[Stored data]
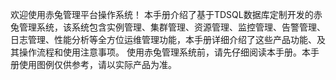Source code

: 欢迎使用赤兔管理平台操作系统！
本手册介绍了基于TDSQL数据库定制开发的赤兔管理系统，该系统包含实例管理、集群管理、资源管理、监控管理、告警管理、日志管理、性能分析等全方位运维管理功能，本手册详细介绍了这些产品功能、及其操作流程和使用注意事项。
使用赤兔管理系统前，请先仔细阅读本手册。本手册使用图例仅供参考，请以实际产品为准。
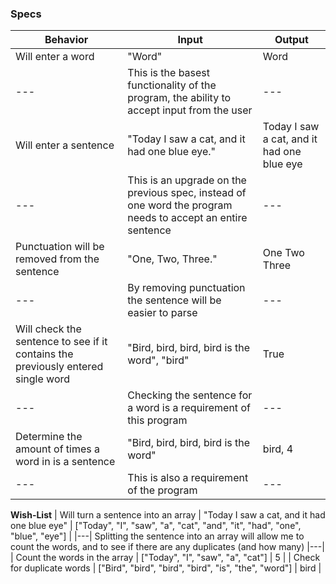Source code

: ### Specs
| Behavior | Input | Output |
|---|---|---|
| Will enter a word | "Word" | Word |
|---| This is the basest functionality of the program, the ability to accept input from the user |---|
| Will enter a sentence | "Today I saw a cat, and it had one blue eye." | Today I saw a cat, and it had one blue eye |
|---| This is an upgrade on the previous spec, instead of one word the program needs to accept an entire sentence |---|
| Punctuation will be removed from the sentence | "One, Two, Three." | One Two Three |
|---| By removing punctuation the sentence will be easier to parse |---|
| Will check the sentence to see if it contains the previously entered single word | "Bird, bird, bird, bird is the word", "bird" | True |
|---| Checking the sentence for a word is a requirement of this program |---|
| Determine the amount of times a word in is a sentence | "Bird, bird, bird, bird is the word" | bird, 4 |
|---| This is also a requirement of the program |---|
**Wish-List**
| Will turn a sentence into an array | "Today I saw a cat, and it had one blue eye" | ["Today", "I", "saw", "a", "cat", "and", "it", "had", "one", "blue", "eye"] |
|---| Splitting the sentence into an array will allow me to count the words, and to see if there are any duplicates (and how many) |---|
| Count the words in the array | ["Today", "I", "saw", "a", "cat"] | 5 |
| Check for duplicate words | ["Bird", "bird", "bird", "bird", "is", "the", "word"] | bird |
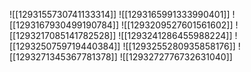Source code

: ![[1293155730741133314]]
![[1293165991333990401]]
![[1293167930499190784]]
![[1293209527601561602]]
![[1293217085141782528]]
![[1293241286455988224]]
![[1293250759719440384]]
![[1293255280935858176]]
![[1293271345367781378]]
![[1293272776732631040]]
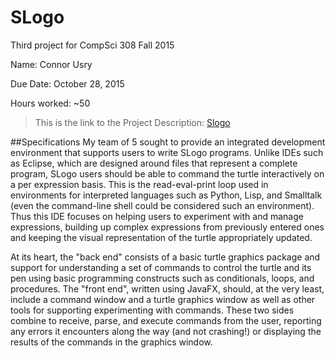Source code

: # SLogo
Third project for CompSci 308 Fall 2015

Name: Connor Usry

Due Date: October 28, 2015

Hours worked: ~50

> This is the link to the Project Description: [Slogo](http://www.cs.duke.edu/courses/cps108/current/assign/03_slogo/)

##Specifications
My team of 5 sought to provide an integrated development environment that supports users to write SLogo programs. Unlike IDEs such as Eclipse, which are designed around files that represent a complete program, SLogo users should be able to command the turtle interactively on a per expression basis. This is the read-eval-print loop used in environments for interpreted languages such as Python, Lisp, and Smalltalk (even the command-line shell could be considered such an environment). Thus this IDE focuses on helping users to experiment with and manage expressions, building up complex expressions from previously entered ones and keeping the visual representation of the turtle appropriately updated.

At its heart, the "back end" consists of a basic turtle graphics package and support for understanding a set of commands to control the turtle and its pen using basic programming constructs such as conditionals, loops, and procedures. The "front end", written using JavaFX, should, at the very least, include a command window and a turtle graphics window as well as other tools for supporting experimenting with commands. These two sides combine to receive, parse, and execute commands from the user, reporting any errors it encounters along the way (and not crashing!) or displaying the results of the commands in the graphics window.
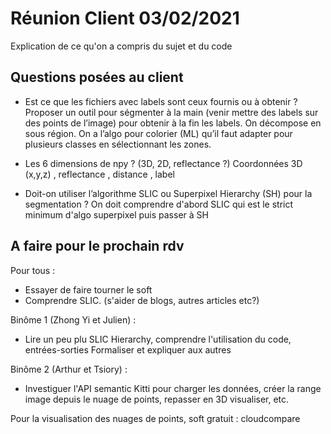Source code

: # Réunion Client 03/02/2021
Explication de ce qu'on a compris du sujet et du code

## Questions posées au client 

- Est ce que les fichiers avec labels sont ceux fournis ou à obtenir ?
Proposer un outil pour ségmenter à la main (venir mettre des labels sur des points de l’image) pour obtenir à la fin les labels. On décompose en sous région. On a l’algo pour colorier (ML) qu’il faut adapter pour plusieurs classes en sélectionnant  les zones. 


- Les 6 dimensions de npy ? (3D, 2D, reflectance ?)
Coordonnées 3D (x,y,z) , reflectance , distance , label

- Doit-on utiliser l’algorithme SLIC ou Superpixel Hierarchy (SH) pour la segmentation ?
On doit comprendre d'abord SLIC qui est le strict minimum d'algo superpixel puis passer à SH

## A faire pour le prochain rdv

Pour tous : 
- Essayer de faire tourner le soft
- Comprendre SLIC. (s'aider de blogs, autres articles etc?)

Binôme 1 (Zhong Yi et Julien) :
- Lire un peu plu SLIC Hierarchy, comprendre l'utilisation du code, entrées-sorties
Formaliser et expliquer aux autres

Binôme 2 (Arthur et Tsiory) :
- Investiguer l'API semantic Kitti pour charger les données, créer la range image depuis le nuage de points, repasser en 3D visualiser, etc.

Pour la visualisation des nuages de points, soft gratuit : cloudcompare


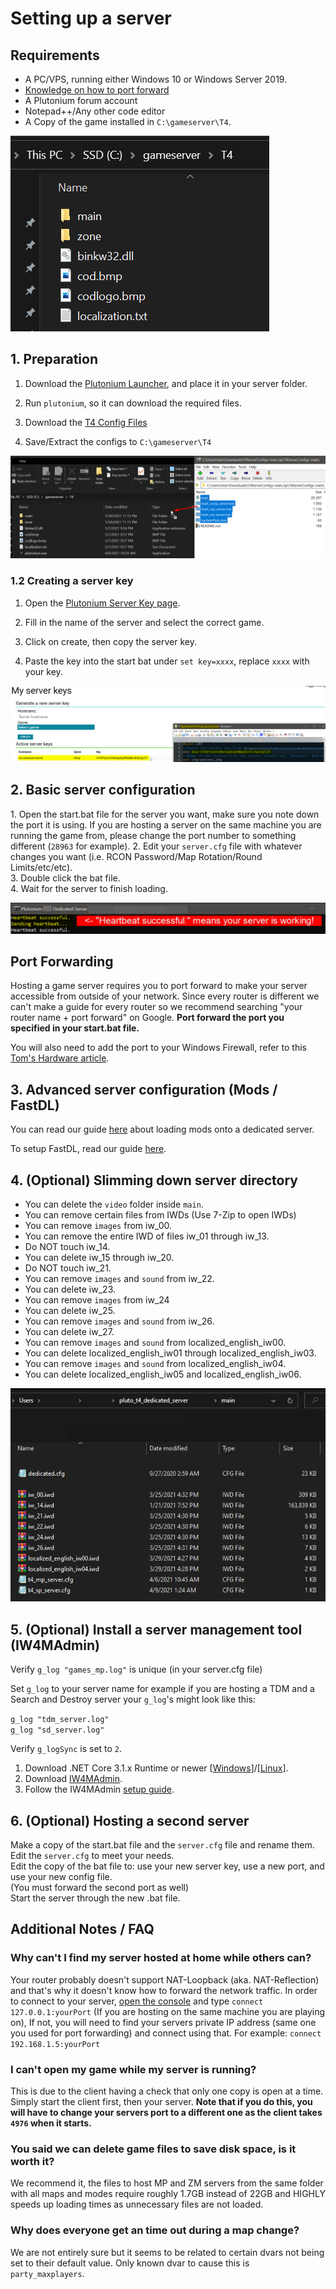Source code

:# Setting up a server

## Requirements

* A PC/VPS, running either Windows 10 or Windows Server 2019.
* [Knowledge on how to port forward](#port-forwarding)
* A Plutonium forum account
* Notepad++/Any other code editor
* A Copy of the game installed in `C:\gameserver\T4`.

![img](/images/docs/server/t4/setting-up-a-server/9gBLKYe.png)

## 1. Preparation

1. Download the [Plutonium Launcher](https://cdn.plutonium.pw/updater/plutonium.exe), and place it in your server folder.

2. Run `plutonium`, so it can download the required files.

2. Download the [T4 Config Files](https://github.com/xerxes-at/T4ServerConfigs/archive/refs/heads/main.zip)

3. Save/Extract the configs to `C:\gameserver\T4`

![img](/images/docs/server/t4/setting-up-a-server/rHwzjTo.png)

### 1.2 Creating a server key

1. Open the [Plutonium Server Key page](https://platform.plutonium.pw/serverkeys).

2. Fill in the name of the server and select the correct game.

3. Click on create, then copy the server key.

4. Paste the key into the start bat under `set key=xxxx`, replace `xxxx` with your key.

![img](/images/docs/server/t4/setting-up-a-server/CA9Ryjp.png)

## 2. Basic server configuration

1\. Open the start.bat file for the server you want, make sure you note down the port it is using. If you are hosting a server on the same machine you are running the game from, please change the port number to something different (`28963` for example).
2\. Edit your `server.cfg` file with whatever changes you want (i.e. RCON Password/Map Rotation/Round Limits/etc/etc).  
3\. Double click the bat file.  
4\. Wait for the server to finish loading.  

![img](/images/docs/server/t4/setting-up-a-server/0BaYCo6.png)

## Port Forwarding

Hosting a game server requires you to port forward to make your server accessible from outside of your network. Since every router is different we can't make a guide for every router so we recommend searching "your router name + port forward" on Google. **Port forward the port you specified in your start.bat file.**

You will also need to add the port to your Windows Firewall, refer to this [Tom's Hardware article](https://www.tomshardware.com/news/how-to-open-firewall-ports-in-windows-10,36451.html).

## 3. Advanced server configuration (Mods / FastDL)

You can read our guide [here](loading-mods) about loading mods onto a dedicated server.

To setup FastDL, read our guide [here](fastdl).

## 4. (Optional) Slimming down server directory

* You can delete the `video` folder inside `main`.
* You can remove certain files from IWDs (Use 7-Zip to open IWDs)
* You can remove `images` from iw_00.
* You can remove the entire IWD of files iw_01 through iw_13.
* Do NOT touch iw_14.
* You can delete iw_15 through iw_20.
* Do NOT touch iw_21.
* You can remove `images` and `sound` from iw_22.
* You can delete iw_23.
* You can remove `images` from iw_24
* You can delete iw_25.
* You can remove `images` and `sound` from iw_26.
* You can delete iw_27.
* You can remove `images` and `sound` from localized_english_iw00.
* You can delete localized_english_iw01 through localized_english_iw03.
* You can remove `images` and `sound` from localized_english_iw04.
* You can delete localized_english_iw05 and localized_english_iw06.

![Final Image](/images/docs/server/t4/setting-up-a-server/Na25CV0.png)

## 5. (Optional) Install a server management tool (IW4MAdmin)

Verify `g_log "games_mp.log"` is unique (in your server.cfg file)

<Alert variant="tip">

Set `g_log` to your server name for example if you are hosting a TDM and a Search and Destroy server your `g_log`'s might look like this:

`g_log "tdm_server.log"`  
`g_log "sd_server.log"`  

</Alert>

Verify `g_logSync` is set to `2`.  

1. Download .NET Core 3.1.x Runtime or newer [[Windows](https://dotnet.microsoft.com/download/dotnet-core/thank-you/runtime-aspnetcore-3.1.4-windows-hosting-bundle-installer)]/[[Linux](https://docs.microsoft.com/en-us/dotnet/core/install/linux-package-manager-ubuntu-1910)].
2. Download [IW4MAdmin](https://github.com/RaidMax/IW4M-Admin/releases).
3. Follow the IW4MAdmin [setup guide](https://github.com/RaidMax/IW4M-Admin/wiki/Getting-Started).

## 6. (Optional) Hosting a second server

Make a copy of the start.bat file and the `server.cfg` file and rename them.  
Edit the `server.cfg` to meet your needs.  
Edit the copy of the bat file to: use your new server key, use a new port, and use your new config file.  
(You must forward the second port as well)  
Start the server through the new .bat file.  

## Additional Notes / FAQ

### Why can't I find my server hosted at home while others can?

Your router probably doesn't support NAT-Loopback (aka. NAT-Reflection) and that's why it doesn't know how to forward the network traffic. In order to connect to your server, [open the console](/docs/opening-console) and type `connect 127.0.0.1:yourPort`
(If you are hosting on the same machine you are playing on), If not, you will need to find your servers private IP address (same one you used for port forwarding) and connect using that. For example: `connect 192.168.1.5:yourPort`

### I can't open my game while my server is running?

This is due to the client having a check that only one copy is open at a time. Simply start the client first, then your server. **Note that if you do this, you will have to change your servers port to a different one as the client takes `4976` when it starts.**

### You said we can delete game files to save disk space, is it worth it?

We recommend it, the files to host MP and ZM servers from the same folder with all maps and modes require roughly 1.7GB instead of 22GB and HIGHLY speeds up loading times as unnecessary files are not loaded.

### Why does everyone get an time out during a map change?
We are not entirely sure but it seems to be related to certain dvars not being set to their default value. Only known dvar to cause this is `party_maxplayers`.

**Task to carry out:** Repeat, with no pictures, each line from the beginning of the data through the line containing "enter a word", inclusive.

**Result for this exercise:**
Source code

: 欢迎使用赤兔管理平台操作系统！
本手册介绍了基于TDSQL数据库定制开发的赤兔管理系统，该系统包含实例管理、集群管理、资源管理、监控管理、告警管理、日志管理、性能分析等全方位运维管理功能，本手册详细介绍了这些产品功能、及其操作流程和使用注意事项。
使用赤兔管理系统前，请先仔细阅读本手册。本手册使用图例仅供参考，请以实际产品为准。
Source code

: ### Specs
| Behavior | Input | Output |
|---|---|---|
| Will enter a word | "Word" | Word |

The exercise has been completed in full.